AMERICA:The redesign of the Oval Office was probably intended to suggest that the president has middle-American taste, writes LARA MARLOWE
IT IS probably the most iconic room on the planet, the centre of world power and presumably the place where a US leader could push the nuclear button.
In the old days, US presidents kept the Oval Office pretty much as they found it. Franklin D Roosevelt’s curtains stayed on through the Eisenhower administration. Eisenhower marred the wooden parquet floor with his golf cleats.
Richard Nixon hid so many wire taps in the walls that most of the plaster had to be scraped off to remove them.
In a high point of my first year in Washington, I briefly entered the inner sanctum on St Patrick’s Day.
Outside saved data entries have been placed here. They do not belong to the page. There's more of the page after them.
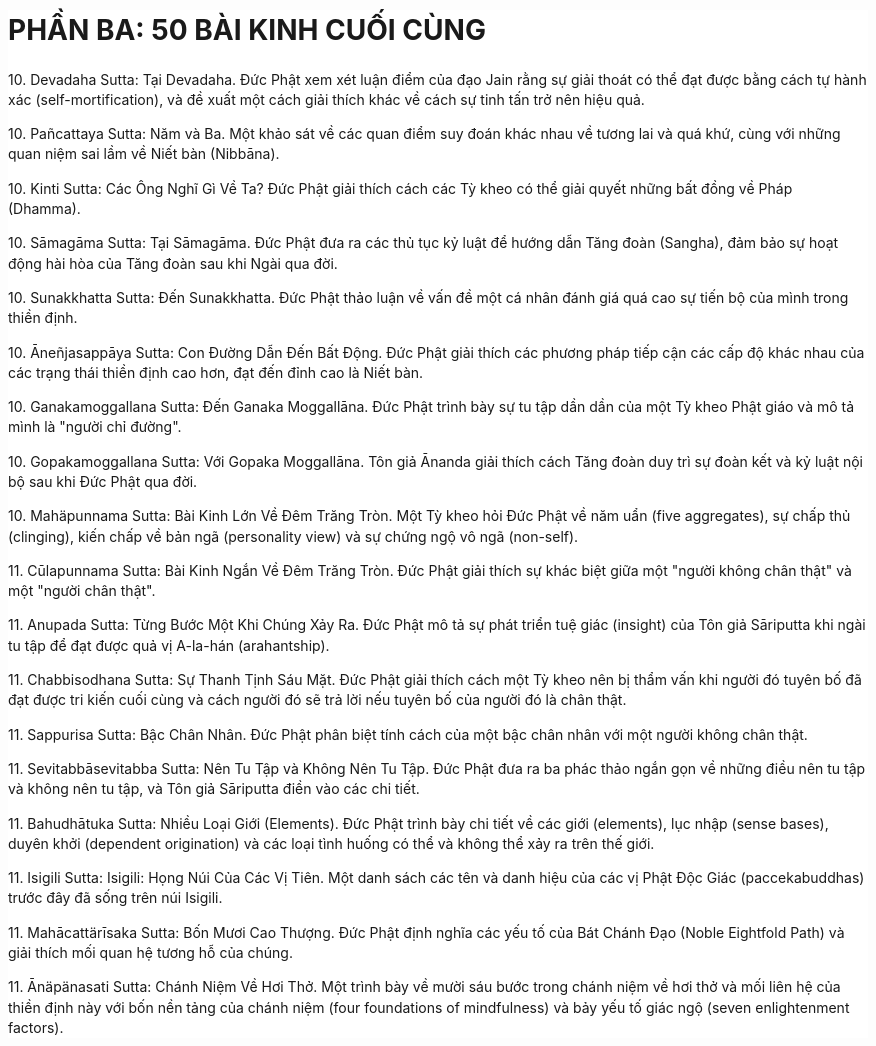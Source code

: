 # PHẦN BA: 50 BÀI KINH CUỐI CÙNG

10\. Devadaha Sutta: Tại Devadaha. Đức Phật xem xét luận điểm của đạo Jain rằng sự giải thoát có thể đạt được bằng cách tự hành xác (self-mortification), và đề xuất một cách giải thích khác về cách sự tinh tấn trở nên hiệu quả.

10\. Pañcattaya Sutta: Năm và Ba. Một khảo sát về các quan điểm suy đoán khác nhau về tương lai và quá khứ, cùng với những quan niệm sai lầm về Niết bàn (Nibbāna).

10\. Kinti Sutta: Các Ông Nghĩ Gì Về Ta? Đức Phật giải thích cách các Tỳ kheo có thể giải quyết những bất đồng về Pháp (Dhamma).

10\. Sāmagāma Sutta: Tại Sāmagāma. Đức Phật đưa ra các thủ tục kỷ luật để hướng dẫn Tăng đoàn (Sangha), đảm bảo sự hoạt động hài hòa của Tăng đoàn sau khi Ngài qua đời.

10\. Sunakkhatta Sutta: Đến Sunakkhatta. Đức Phật thảo luận về vấn đề một cá nhân đánh giá quá cao sự tiến bộ của mình trong thiền định.

10\. Āneñjasappāya Sutta: Con Đường Dẫn Đến Bất Động. Đức Phật giải thích các phương pháp tiếp cận các cấp độ khác nhau của các trạng thái thiền định cao hơn, đạt đến đỉnh cao là Niết bàn.

10\. Ganakamoggallana Sutta: Đến Ganaka Moggallāna. Đức Phật trình bày sự tu tập dần dần của một Tỳ kheo Phật giáo và mô tả mình là "người chỉ đường".

10\. Gopakamoggallana Sutta: Với Gopaka Moggallāna. Tôn giả Ānanda giải thích cách Tăng đoàn duy trì sự đoàn kết và kỷ luật nội bộ sau khi Đức Phật qua đời.

10\. Mahäpunnama Sutta: Bài Kinh Lớn Về Đêm Trăng Tròn. Một Tỳ kheo hỏi Đức Phật về năm uẩn (five aggregates), sự chấp thủ (clinging), kiến chấp về bản ngã (personality view) và sự chứng ngộ vô ngã (non-self).

11\. Cūlapunnama Sutta: Bài Kinh Ngắn Về Đêm Trăng Tròn. Đức Phật giải thích sự khác biệt giữa một "người không chân thật" và một "người chân thật".

11\. Anupada Sutta: Từng Bước Một Khi Chúng Xảy Ra. Đức Phật mô tả sự phát triển tuệ giác (insight) của Tôn giả Sāriputta khi ngài tu tập để đạt được quả vị A-la-hán (arahantship).

11\. Chabbisodhana Sutta: Sự Thanh Tịnh Sáu Mặt. Đức Phật giải thích cách một Tỳ kheo nên bị thẩm vấn khi người đó tuyên bố đã đạt được tri kiến cuối cùng và cách người đó sẽ trả lời nếu tuyên bố của người đó là chân thật.

11\. Sappurisa Sutta: Bậc Chân Nhân. Đức Phật phân biệt tính cách của một bậc chân nhân với một người không chân thật.

11\. Sevitabbāsevitabba Sutta: Nên Tu Tập và Không Nên Tu Tập. Đức Phật đưa ra ba phác thảo ngắn gọn về những điều nên tu tập và không nên tu tập, và Tôn giả Sāriputta điền vào các chi tiết.

11\. Bahudhātuka Sutta: Nhiều Loại Giới (Elements). Đức Phật trình bày chi tiết về các giới (elements), lục nhập (sense bases), duyên khởi (dependent origination) và các loại tình huống có thể và không thể xảy ra trên thế giới.

11\. Isigili Sutta: Isigili: Họng Núi Của Các Vị Tiên. Một danh sách các tên và danh hiệu của các vị Phật Độc Giác (paccekabuddhas) trước đây đã sống trên núi Isigili.

11\. Mahācattärīsaka Sutta: Bốn Mươi Cao Thượng. Đức Phật định nghĩa các yếu tố của Bát Chánh Đạo (Noble Eightfold Path) và giải thích mối quan hệ tương hỗ của chúng.

11\. Ānäpänasati Sutta: Chánh Niệm Về Hơi Thở. Một trình bày về mười sáu bước trong chánh niệm về hơi thở và mối liên hệ của thiền định này với bốn nền tảng của chánh niệm (four foundations of mindfulness) và bảy yếu tố giác ngộ (seven enlightenment factors).
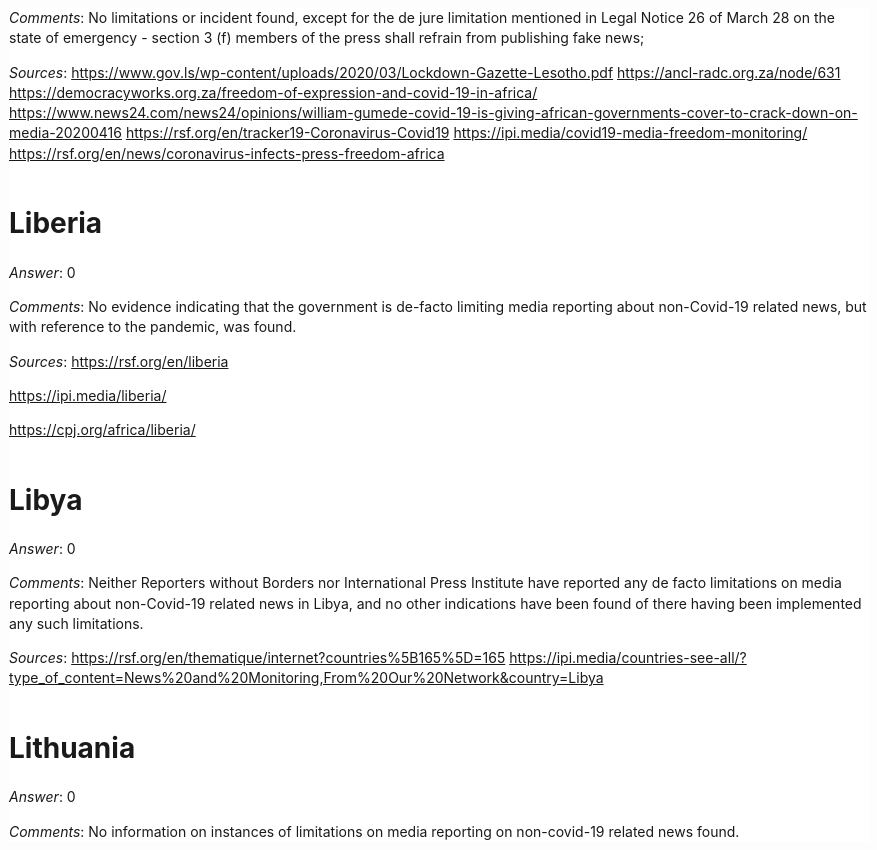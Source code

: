 *Comments*:
 No limitations or incident found, except for the de jure limitation mentioned in Legal Notice 26 of March 28 on the state of emergency - 
section 3 (f) members of the press shall refrain from publishing fake news; 

*Sources*:
 https://www.gov.ls/wp-content/uploads/2020/03/Lockdown-Gazette-Lesotho.pdf
https://ancl-radc.org.za/node/631
https://democracyworks.org.za/freedom-of-expression-and-covid-19-in-africa/
https://www.news24.com/news24/opinions/william-gumede-covid-19-is-giving-african-governments-cover-to-crack-down-on-media-20200416
https://rsf.org/en/tracker19-Coronavirus-Covid19
https://ipi.media/covid19-media-freedom-monitoring/
https://rsf.org/en/news/coronavirus-infects-press-freedom-africa




# Liberia 
*Answer*: 0 

*Comments*:
 No evidence indicating that the government is de-facto limiting media reporting about non-Covid-19 related news, but with reference to the pandemic, was found. 

*Sources*:
 https://rsf.org/en/liberia

https://ipi.media/liberia/

https://cpj.org/africa/liberia/



# Libya 
*Answer*: 0 

*Comments*:
 Neither Reporters without Borders nor International Press Institute have reported any de facto limitations on media reporting about non-Covid-19 related news in Libya,  and no other indications have been found of there having been implemented any such limitations. 

*Sources*:
 https://rsf.org/en/thematique/internet?countries%5B165%5D=165
https://ipi.media/countries-see-all/?type_of_content=News%20and%20Monitoring,From%20Our%20Network&country=Libya



# Lithuania 
*Answer*: 0 

*Comments*:
 No information on instances of limitations on media reporting on non-covid-19 related news found. 
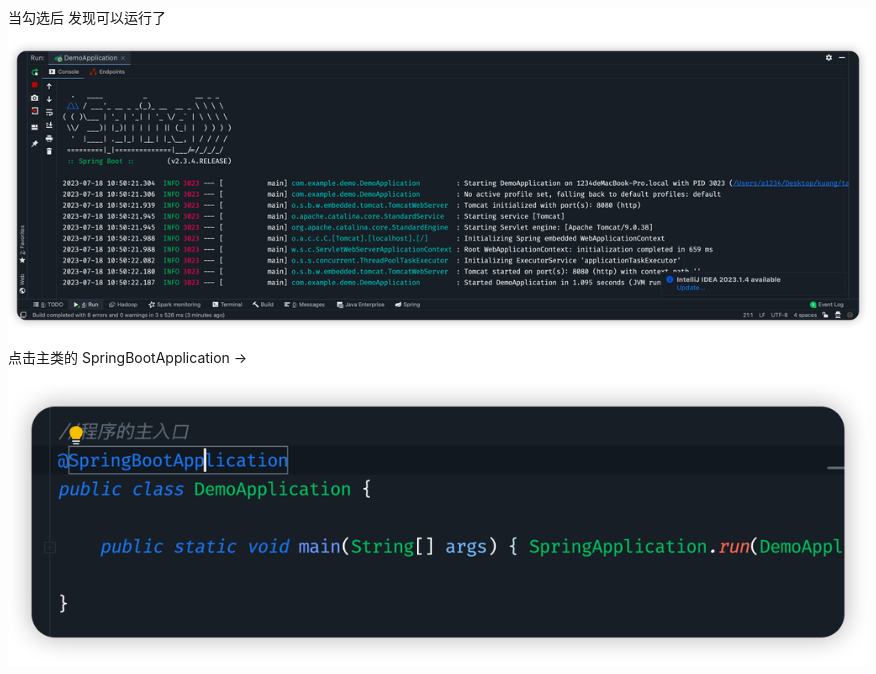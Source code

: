 当勾选后 发现可以运行了

![image-20230718105046990](assets/image-20230718105046990.png)



点击主类的 SpringBootApplication ->

![image-20230718105531491](assets/image-20230718105531491.png)
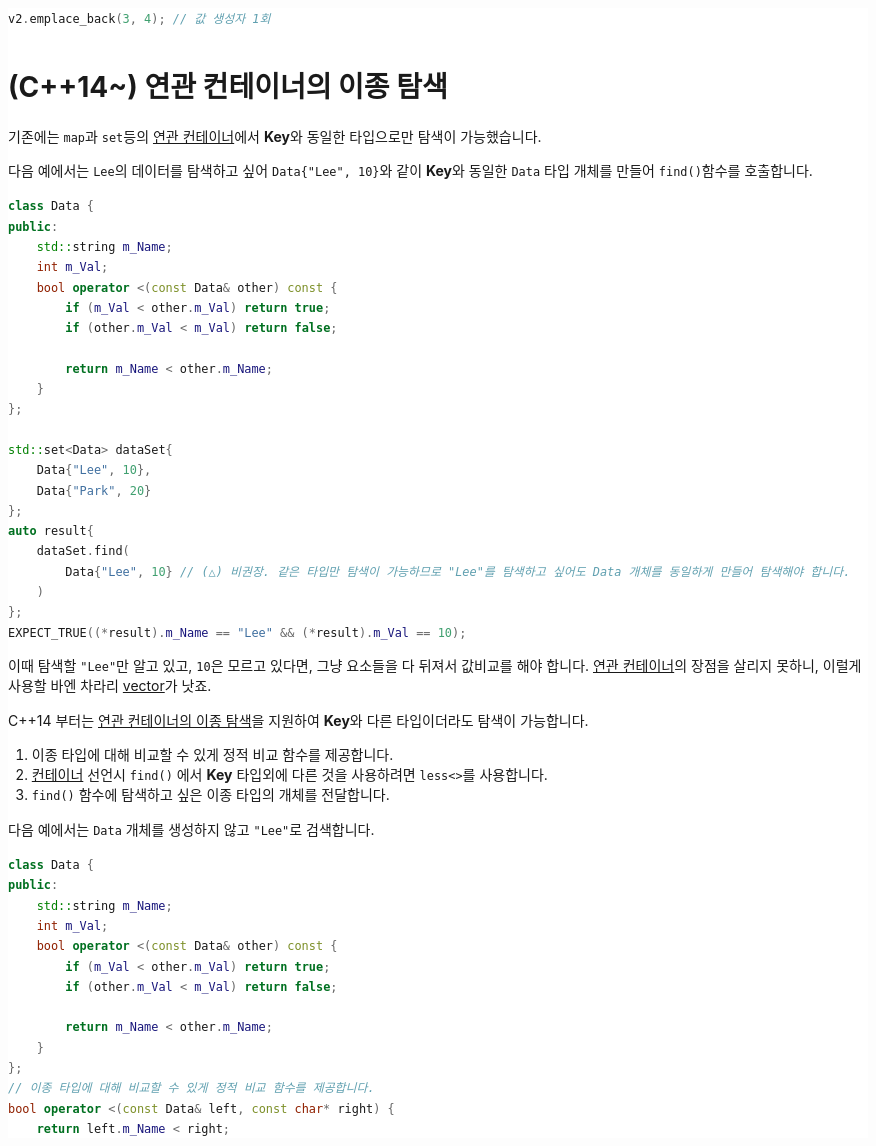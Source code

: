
 ```cpp
v2.emplace_back(3, 4); // 값 생성자 1회
```

# (C++14~) 연관 컨테이너의 이종 탐색

기존에는 `map`과 `set`등의 [연관 컨테이너](https://tango1202.github.io/mordern-cpp-stl/mordern-cpp-stl-container/#%EC%97%B0%EA%B4%80-%EC%BB%A8%ED%85%8C%EC%9D%B4%EB%84%88)에서 **Key**와 동일한 타입으로만 탐색이 가능했습니다.

다음 예에서는 `Lee`의 데이터를 탐색하고 싶어 `Data{"Lee", 10}`와 같이 **Key**와 동일한 `Data` 타입 개체를 만들어 `find()`함수를 호출합니다. 

```cpp
class Data {
public:
    std::string m_Name;
    int m_Val;
    bool operator <(const Data& other) const {
        if (m_Val < other.m_Val) return true;
        if (other.m_Val < m_Val) return false;

        return m_Name < other.m_Name;
    }
};

std::set<Data> dataSet{
    Data{"Lee", 10},
    Data{"Park", 20}
};
auto result{
    dataSet.find(
        Data{"Lee", 10} // (△) 비권장. 같은 타입만 탐색이 가능하므로 "Lee"를 탐색하고 싶어도 Data 개체를 동일하게 만들어 탐색해야 합니다.
    )
}; 
EXPECT_TRUE((*result).m_Name == "Lee" && (*result).m_Val == 10);
```

이때 탐색할 `"Lee"`만 알고 있고, `10`은 모르고 있다면, 그냥 요소들을 다 뒤져서 값비교를 해야 합니다. [연관 컨테이너](https://tango1202.github.io/mordern-cpp-stl/mordern-cpp-stl-container/#%EC%97%B0%EA%B4%80-%EC%BB%A8%ED%85%8C%EC%9D%B4%EB%84%88)의 장점을 살리지 못하니, 이럴게 사용할 바엔 차라리 [vector](https://tango1202.github.io/legacy-cpp-stl/legacy-cpp-stl-vector/)가 낫죠. 

C++14 부터는 [연관 컨테이너의 이종 탐색](https://tango1202.github.io/mordern-cpp-stl/mordern-cpp-stl-container/#c14-%EC%97%B0%EA%B4%80-%EC%BB%A8%ED%85%8C%EC%9D%B4%EB%84%88%EC%9D%98-%EC%9D%B4%EC%A2%85-%ED%83%90%EC%83%89)을 지원하여 **Key**와 다른 타입이더라도 탐색이 가능합니다.

1. 이종 타입에 대해 비교할 수 있게 정적 비교 함수를 제공합니다.
2. [컨테이너](https://tango1202.github.io/mordern-cpp-stl/mordern-cpp-stl-container/) 선언시 `find()` 에서 **Key** 타입외에 다른 것을 사용하려면 `less<>`를 사용합니다.
3. `find()` 함수에 탐색하고 싶은 이종 타입의 개체를 전달합니다.

다음 예에서는 `Data` 개체를 생성하지 않고 `"Lee"`로 검색합니다.

```cpp
class Data {
public:
    std::string m_Name;
    int m_Val;
    bool operator <(const Data& other) const {
        if (m_Val < other.m_Val) return true;
        if (other.m_Val < m_Val) return false;

        return m_Name < other.m_Name;
    }
};
// 이종 타입에 대해 비교할 수 있게 정적 비교 함수를 제공합니다.
bool operator <(const Data& left, const char* right) {
    return left.m_Name < right;
```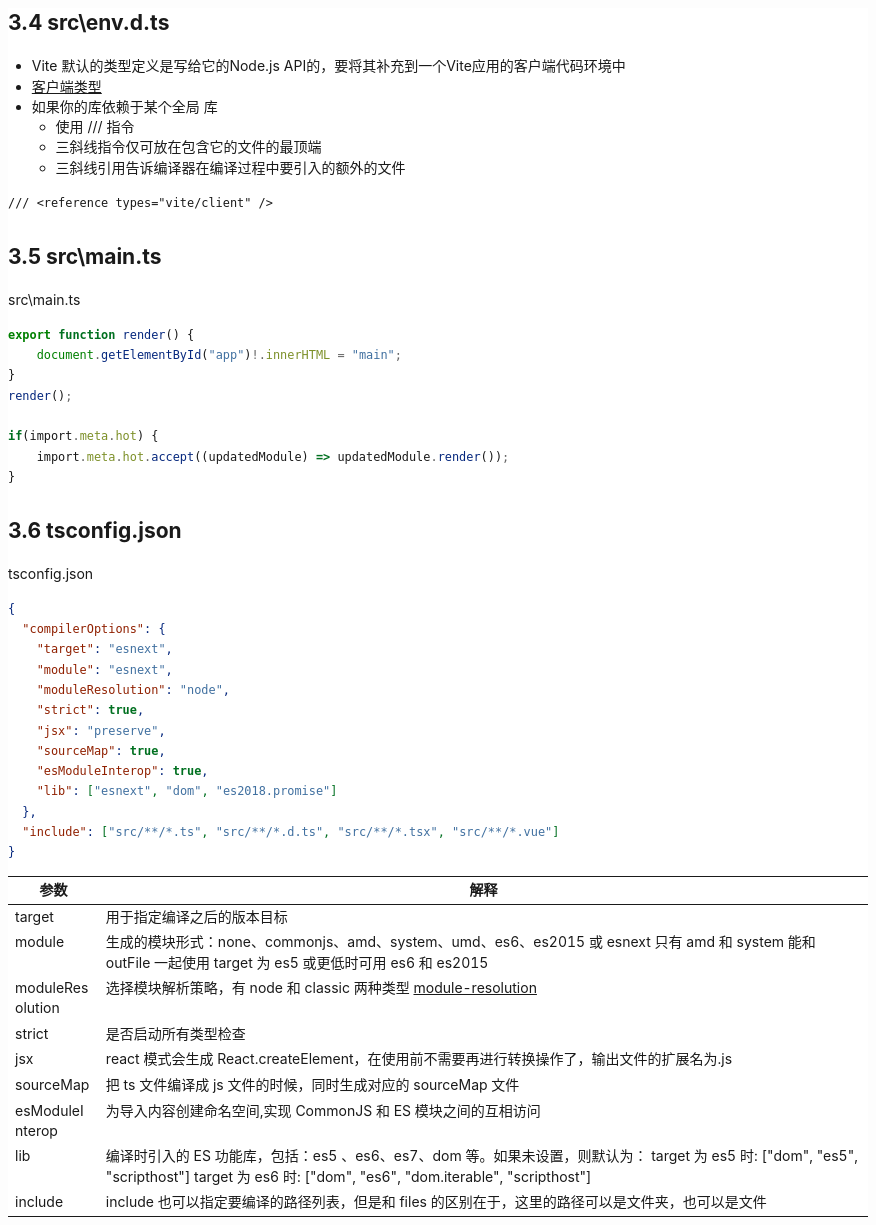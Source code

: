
 ```html
```
## 3.4 src\env.d.ts
- Vite 默认的类型定义是写给它的Node.js API的，要将其补充到一个Vite应用的客户端代码环境中
- [客户端类型](https://vitejs.cn/guide/features.html#typescript-compiler-options)
- 如果你的库依赖于某个全局 库
    - 使用 /// 指令
    - 三斜线指令仅可放在包含它的文件的最顶端
    - 三斜线引用告诉编译器在编译过程中要引入的额外的文件
```
/// <reference types="vite/client" />
```
## 3.5 src\main.ts
src\main.ts
```ts
export function render() {
    document.getElementById("app")!.innerHTML = "main";
}
render();

if(import.meta.hot) {
    import.meta.hot.accept((updatedModule) => updatedModule.render());
}
```
## 3.6 tsconfig.json
tsconfig.json
```json
{
  "compilerOptions": {
    "target": "esnext",
    "module": "esnext",
    "moduleResolution": "node",
    "strict": true,
    "jsx": "preserve",
    "sourceMap": true,
    "esModuleInterop": true,
    "lib": ["esnext", "dom", "es2018.promise"]
  },
  "include": ["src/**/*.ts", "src/**/*.d.ts", "src/**/*.tsx", "src/**/*.vue"]
}
```

| 参数 | 解释 |
| --- | --- |
| target | 用于指定编译之后的版本目标 |
| module | 生成的模块形式：none、commonjs、amd、system、umd、es6、es2015 或 esnext 只有 amd 和 system 能和 outFile 一起使用 target 为 es5 或更低时可用 es6 和 es2015 |
| moduleResolution | 选择模块解析策略，有 node 和 classic 两种类型 [module-resolution](https://www.typescriptlang.org/docs/handbook/module-resolution.html) |
| strict | 是否启动所有类型检查 |
| jsx | react 模式会生成 React.createElement，在使用前不需要再进行转换操作了，输出文件的扩展名为.js |
| sourceMap | 把 ts 文件编译成 js 文件的时候，同时生成对应的 sourceMap 文件 |
| esModuleInterop | 为导入内容创建命名空间,实现 CommonJS 和 ES 模块之间的互相访问 |
| lib | 编译时引入的 ES 功能库，包括：es5 、es6、es7、dom 等。如果未设置，则默认为： target 为 es5 时: ["dom", "es5", "scripthost"] target 为 es6 时: ["dom", "es6", "dom.iterable", "scripthost"] |
| include | include 也可以指定要编译的路径列表，但是和 files 的区别在于，这里的路径可以是文件夹，也可以是文件 |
About a dozen journalists were brought in at the end of Taoiseach Brian Cowen’s meeting with Barack Obama. Nearly six months later, I can’t remember what the Irish and American leaders said, but I have an indelible memory of Bo, the White House dog, gambolling on the lawn outside.
I stood with my colleagues behind the sofa, almost within arm’s reach of the Leader of the Free World. The atmosphere was one of jovial bonhomie. There wasn’t a scrap of paper on the Resolute Desk, which was built of oak timbers from the HMS Resolute and given by Queen Victoria to Rutherford B Hayes in 1880. The office was much smaller than I’d expected.
The office was redecorated while Barack Obama was on holiday in August. When he gave his “this is not a victory” speech on Iraq on August 31st, Americans glimpsed the new interior for the first time. The Washington Post and the New York Times devoted two pages each to the refit, complete with comparative photographs of the Clinton, Bush and Obama decors, and assessments from the nation’s top designers and political pundits.
George W Bush, whose favourite footwear was cowboy boots, chose Frederic Remington’s bronze Bronco Buster as his signature sculpture. Obama replaced it with a bust of Martin Luther King jr.
Some elements of the Oval Office are never tampered with – the ovoid portrait of George Washington over the fireplace; the grandfather clock by the door. But the last four presidents have changed the carpet, at a cost ranging between $28,550 (€22,430) and $61,000 each. Bush’s carpet had a blue presidential seal radiating yellow stripes in a sunburst effect.
Obama’s carpet, woven in recession-stricken Michigan, also has a presidential seal, but surrounded by a sea of boring wheat-coloured wool, with Obama’s favourite quotations from Abraham Lincoln, Teddy and Franklin D Roosevelt, John F Kennedy and Martin Luther King jr written around the border.
Or at least Obama and his biographer David Remnick thought this was a quote by King: “The arc of the moral universe is long, but it bends toward justice.” A mini-scandal broke out when it emerged that King often used the quote, but attributed it to its true author, the 19th century abolitionist and Unitarian minister Theodore Parker.
Arianna Huffington, the editor of the Huffington Post,dubbed the re-decoration "The Audacity of Taupe", a play on the title of Obama's political treatise, The Audacity of Hope. But with the cattiness that Europeans are known for here, Huffington called the quotations on the rug "a tad Hallmarky" and asked "What's next, adding the doodle of a heart with 'Barack + Michelle'?"
The bowl of apples on the controversial mica coffee table drew mixed reviews. Some commentators saw it as nutrition conscious, ecological and a money-saver over flowers. I side with the practical reviewers who noted that no visitor to the Oval Office would dare grab an apple and start munching in the presence of the president. What would you do with the core?
Maureen Dowd of the New York Timessummed it up best: the office is a "redecorated man cave . . . suffused with browns and beiges and leather and resembles an upscale hotel conference room or a 70s conversation pit".
If Sarah Palin ever becomes president, Dowd suggested, her rug might say “Don’t Tread on Me”, the Tea Party slogan.
Obama’s redesign of the Oval Office to look like a family television room was probably intended to convey that the president has shockingly neutral, middle-American taste.
Like his speeches and press conferences, it gave the impression that Obama was somehow holding back, intent on providing no material with which to attack him.
As the chatter over the decoration subsides, the Obamas will soon face another aesthetic dilemma. Green campaigners are heading for the White House, carrying a solar panel which Jimmy Carter placed on the roof 31 years ago, only to see it removed by Ronald Reagan.
In an opinion piece in yesterday's Washington Post, Bill McKibben, the founder of the global warming campaign 350.org, asked Obama "to put it back on the roof, alongside a full array of new photovoltaic and hot-water panels".
The president must set an example, McKibben argued. A year after Michelle Obama planted a garden at the White House, sales of seeds had shot up 30 per cent.